#### Exercise:
Please repeat only the lines below starting at the line that holds "Desenvolvida como parte" and ending at the line that holds "공부 순서는 [백기선님의", exactly, with both of those lines included and every picture omitted.

#### Records provided:
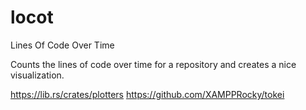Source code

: # locot
Lines Of Code Over Time

Counts the lines of code over time for a repository and creates a nice visualization.

https://lib.rs/crates/plotters
https://github.com/XAMPPRocky/tokei
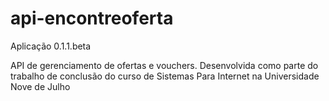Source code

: # api-encontreoferta
Aplicação 0.1.1.beta

API de gerenciamento de ofertas e vouchers.
Desenvolvida como parte do trabalho de conclusão do curso de Sistemas Para Internet na Universidade Nove de Julho
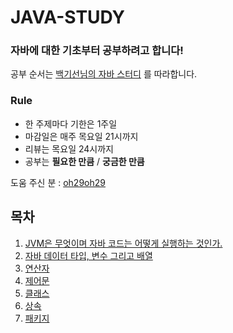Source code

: JAVA-STUDY
===

### 자바에 대한 기초부터 공부하려고 합니다!

공부 순서는 [백기선님의 자바 스터디](https://github.com/whiteship/live-study) 를 따라합니다.

### Rule

- 한 주제마다 기한은 1주일
- 마감일은 매주 목요일 21시까지
- 리뷰는 목요일 24시까지
- 공부는 **필요한 만큼** / **궁금한 만큼**

도움 주신 분 : [oh29oh29](https://github.com/oh29oh29)

## 목차
1. [JVM은 무엇이며 자바 코드는 어떻게 실행하는 것인가.](https://github.com/dbgusrb12/Java-Study/tree/master/1.JVM)
2. [자바 데이터 타입, 변수 그리고 배열](https://github.com/dbgusrb12/Java-Study/tree/master/2.DataType,Variable,Array)
3. [연산자](https://github.com/dbgusrb12/Java-Study/tree/master/3.Operator)
4. [제어문](https://github.com/dbgusrb12/Java-Study/tree/master/4.Control%20Flow%20Statements)
5. [클래스](https://github.com/dbgusrb12/Java-Study/tree/master/5.Class)
6. [상속](https://github.com/dbgusrb12/Java-Study/tree/master/6.Inheritance)
7. [패키지](https://github.com/dbgusrb12/Java-Study/tree/study/7.Package)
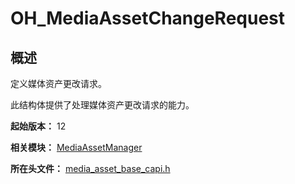 # OH_MediaAssetChangeRequest

## 概述

定义媒体资产更改请求。

此结构体提供了处理媒体资产更改请求的能力。

**起始版本：** 12

**相关模块：** [MediaAssetManager](capi-mediaassetmanager.md)

**所在头文件：** [media_asset_base_capi.h](capi-media-asset-base-capi-h.md)

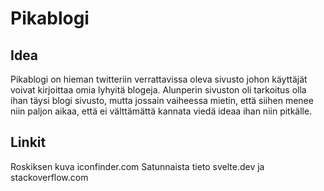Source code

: # Pikablogi

## Idea

Pikablogi on hieman twitteriin verrattavissa oleva sivusto johon käyttäjät voivat kirjoittaa omia lyhyitä blogeja. Alunperin sivuston oli tarkoitus olla ihan täysi blogi sivusto, mutta jossain vaiheessa mietin, että siihen menee niin paljon aikaa, että ei välttämättä kannata viedä ideaa ihan niin pitkälle.

## Linkit

Roskiksen kuva iconfinder.com
Satunnaista tieto svelte.dev ja stackoverflow.com
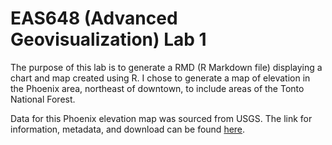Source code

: # EAS648 (Advanced Geovisualization) Lab 1

The purpose of this lab is to generate a RMD (R Markdown file) displaying a chart and map created using R. I chose to generate a map of elevation in the Phoenix area, northeast of downtown, to include areas of the Tonto National Forest.

Data for this Phoenix elevation map was sourced from USGS. The link for information, metadata, and download can be found [here](https://www.sciencebase.gov/catalog/item/660df8f6d34ededd8cd8247f).

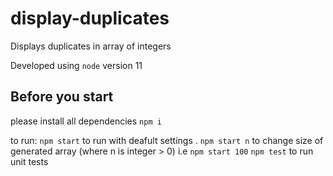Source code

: # display-duplicates
Displays duplicates in array of integers

Developed using `node` version 11

## Before you start

please install all dependencies
`npm i` 

to run:
`npm start` to run with deafult settings .
`npm start n` to change size of generated array (where n is integer > 0) i.e `npm start 100`
`npm test` to run unit tests 
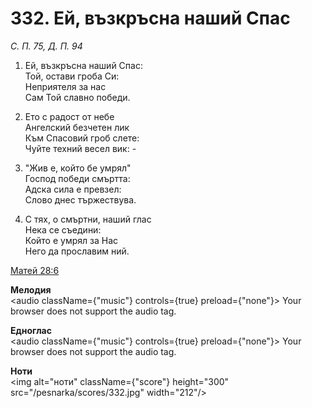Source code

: # 332. Ей, възкръсна наший Спас

_С. П. 75, Д. П. 94_

1. Ей, възкръсна наший Спас:  
Той, остави гроба Си:  
Неприятеля за нас  
Сам Той славно победи.  

2. Ето с радост от небе  
Ангелский безчетен лик  
Към Спасовий гроб слете:  
Чуйте техний весел вик: -  

3. "Жив е, който бе умрял"  
Господ победи смъртта:  
Адска сила е превзел:  
Слово днес тържествува.  

4. С тях, о смъртни, наший глас  
Нека се съедини:  
Който е умрял за Нас  
Него да прославим ний.

[Матей 28:6](http://biblia.bg/index.php?k=40&g=28&s=6)

**Мелодия**  
<audio className={"music"} controls={true} preload={"none"}>
    <source src="/pesnarka/mp3/332.mp3" type="audio/mpeg"/>
    Your browser does not support the audio tag.
</audio>

**Едноглас**  
<audio className={"music"} controls={true} preload={"none"}>
    <source src="/pesnarka/transp/332.mp3" type="audio/mpeg"/>
    Your browser does not support the audio tag.
</audio>

**Ноти**  
<img alt="ноти" className={"score"} height="300" src="/pesnarka/scores/332.jpg" width="212"/>
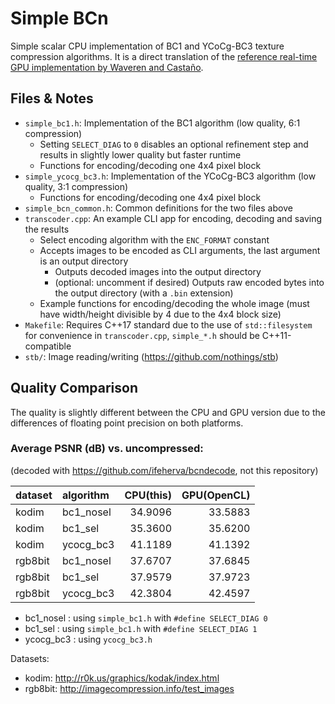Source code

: # Simple BCn

Simple scalar CPU implementation of BC1 and YCoCg-BC3 texture compression algorithms.
It is a direct translation of the [reference real-time GPU implementation by Waveren and Castaño](https://developer.download.nvidia.com/whitepapers/2007/Real-Time-YCoCg-DXT-Compression/Real-Time%20YCoCg-DXT%20Compression.pdf).

## Files & Notes

* `simple_bc1.h`: Implementation of the BC1 algorithm (low quality, 6:1 compression)
  * Setting `SELECT_DIAG` to `0` disables an optional refinement step and results in slightly lower quality but faster runtime
  * Functions for encoding/decoding one 4x4 pixel block
* `simple_ycocg_bc3.h`: Implementation of the YCoCg-BC3 algorithm (low quality, 3:1 compression)
  * Functions for encoding/decoding one 4x4 pixel block
* `simple_bcn_common.h`: Common definitions for the two files above
* `transcoder.cpp`: An example CLI app for encoding, decoding and saving the results
  * Select encoding algorithm with the `ENC_FORMAT` constant
  * Accepts images to be encoded as CLI arguments, the last argument is an output directory
    * Outputs decoded images into the output directory
    * (optional: uncomment if desired) Outputs raw encoded bytes into the output directory (with a `.bin` extension)
  * Example functions for encoding/decoding the whole image (must have width/height divisible by 4 due to the 4x4 block size)
* `Makefile`: Requires C++17 standard due to the use of `std::filesystem` for convenience in `transcoder.cpp`, `simple_*.h` should be C++11-compatible
* `stb/`: Image reading/writing (https://github.com/nothings/stb)

## Quality Comparison

The quality is slightly different between the CPU and GPU version due to the differences of floating point precision on both platforms.

### Average PSNR (dB) vs. uncompressed:

(decoded with https://github.com/ifeherva/bcndecode, not this repository)

| dataset |  algorithm |  CPU(this) | GPU(OpenCL) |
|:------- |:---------- | ----------:| -----------:|
| kodim   | bc1_nosel  | 34.9096    | 33.5883     |
| kodim   | bc1_sel    | 35.3600    | 35.6200     |
| kodim   | ycocg_bc3  | 41.1189    | 41.1392     |
| rgb8bit | bc1_nosel  | 37.6707    | 37.6845     |
| rgb8bit | bc1_sel    | 37.9579    | 37.9723     |
| rgb8bit | ycocg_bc3  | 42.3804    | 42.4597     |

* bc1_nosel : using `simple_bc1.h` with `#define SELECT_DIAG 0`
* bc1_sel   : using `simple_bc1.h` with `#define SELECT_DIAG 1`
* ycocg_bc3 : using `ycocg_bc3.h`

Datasets:
* kodim: http://r0k.us/graphics/kodak/index.html
* rgb8bit: http://imagecompression.info/test_images
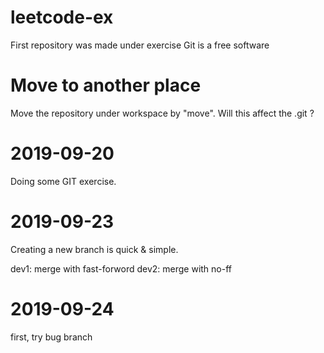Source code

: # leetcode-ex
First repository was made under exercise
Git is a free software

# Move to another place
Move the repository under workspace by "move".
Will this affect the .git ?

# 2019-09-20
Doing some GIT exercise.

# 2019-09-23
Creating a new branch is quick & simple.

dev1: merge with fast-forword
dev2: merge with no-ff
# 2019-09-24
first, try bug branch
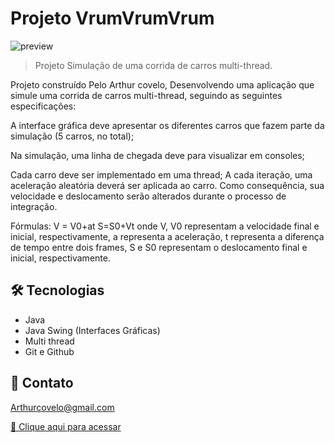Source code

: # Projeto VrumVrumVrum

![preview](./.github/Vrum.gif)

> Projeto Simulação de uma corrida de carros multi-thread.

Projeto construído Pelo Arthur covelo, Desenvolvendo uma aplicação que simule uma corrida de carros multi-thread, seguindo as seguintes especificações:

A interface gráfica deve apresentar os diferentes carros que fazem parte da simulação (5 carros, no total);

Na simulação, uma linha de chegada deve para visualizar em consoles;

Cada carro deve ser implementado em uma thread;
A cada iteração, uma aceleração aleatória deverá ser aplicada ao carro. Como consequência, sua velocidade e deslocamento serão alterados durante o processo de integração. 

Fórmulas:
V = V0+at
S=S0+Vt
onde V,  V0 representam a velocidade final e inicial, respectivamente, a representa a aceleração, t representa a diferença de tempo entre dois frames, S e S0 representam o deslocamento final e inicial, respectivamente.

## 🛠 Tecnologias

- Java
- Java Swing (Interfaces Gráficas) 
- Multi thread
- Git e Github

## 🖤 Contato

Arthurcovelo@gmail.com

[🔗 Clique aqui para acessar](https://arthurcovelo.github.io/ProjetoWeb_Profile/)
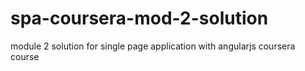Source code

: # spa-coursera-mod-2-solution
module 2 solution for single page application with angularjs coursera course
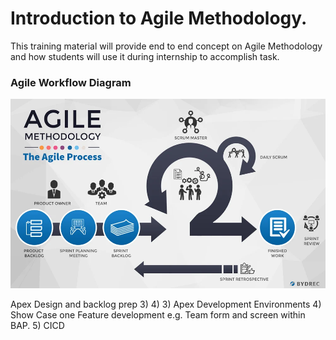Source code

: # Introduction to Agile Methodology.
This training material will provide end to end concept on Agile Methodology and how students will use it during internship to accomplish task.

### Agile Workflow Diagram
![GitHub Image](/diagrams/AgileMethodologyExplained.webp)

Apex Design and backlog prep
   3)
   4) 3) Apex Development Environments 4) Show Case one Feature development e.g. Team form and screen within BAP. 5) CICD

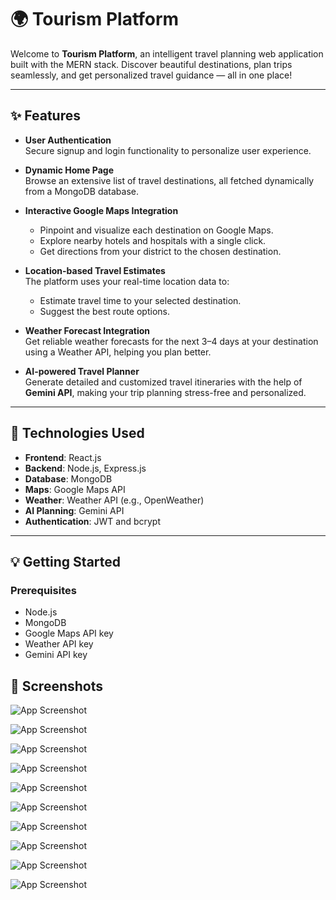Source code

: # 🌍 Tourism Platform

Welcome to **Tourism Platform**, an intelligent travel planning web application built with the MERN stack. Discover beautiful destinations, plan trips seamlessly, and get personalized travel guidance — all in one place!  

---

## ✨ Features

- **User Authentication**  
  Secure signup and login functionality to personalize user experience.

- **Dynamic Home Page**  
  Browse an extensive list of travel destinations, all fetched dynamically from a MongoDB database.

- **Interactive Google Maps Integration**  
  - Pinpoint and visualize each destination on Google Maps.
  - Explore nearby hotels and hospitals with a single click.
  - Get directions from your district to the chosen destination.

- **Location-based Travel Estimates**  
  The platform uses your real-time location data to:
  - Estimate travel time to your selected destination.
  - Suggest the best route options.

- **Weather Forecast Integration**  
  Get reliable weather forecasts for the next 3–4 days at your destination using a Weather API, helping you plan better.

- **AI-powered Travel Planner**  
  Generate detailed and customized travel itineraries with the help of **Gemini API**, making your trip planning stress-free and personalized.

---

## 🚀 Technologies Used

- **Frontend**: React.js
- **Backend**: Node.js, Express.js
- **Database**: MongoDB
- **Maps**: Google Maps API
- **Weather**: Weather API (e.g., OpenWeather)
- **AI Planning**: Gemini API
- **Authentication**: JWT and bcrypt

---

## 💡 Getting Started

### Prerequisites

- Node.js
- MongoDB
- Google Maps API key
- Weather API key
- Gemini API key

## 📸 Screenshots
![App Screenshot](client/assets/111.png)

![App Screenshot](client/assets/11.png)

![App Screenshot](client/assets/1.png)

![App Screenshot](client/assets/2.png)

![App Screenshot](client/assets/3.png)

![App Screenshot](client/assets/4.png)

![App Screenshot](client/assets/5.png)

![App Screenshot](client/assets/6.png)

![App Screenshot](client/assets/7.png)

![App Screenshot](client/assets/8.png)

#### Your response:
Desenvolvida como parte do trabalho de conclusão do curso de Sistemas Para Internet na Universidade Nove de Julho
Source code

: JAVA-STUDY
===

### 자바에 대한 기초부터 공부하려고 합니다!

공부 순서는 [백기선님의 자바 스터디](https://github.com/whiteship/live-study) 를 따라합니다.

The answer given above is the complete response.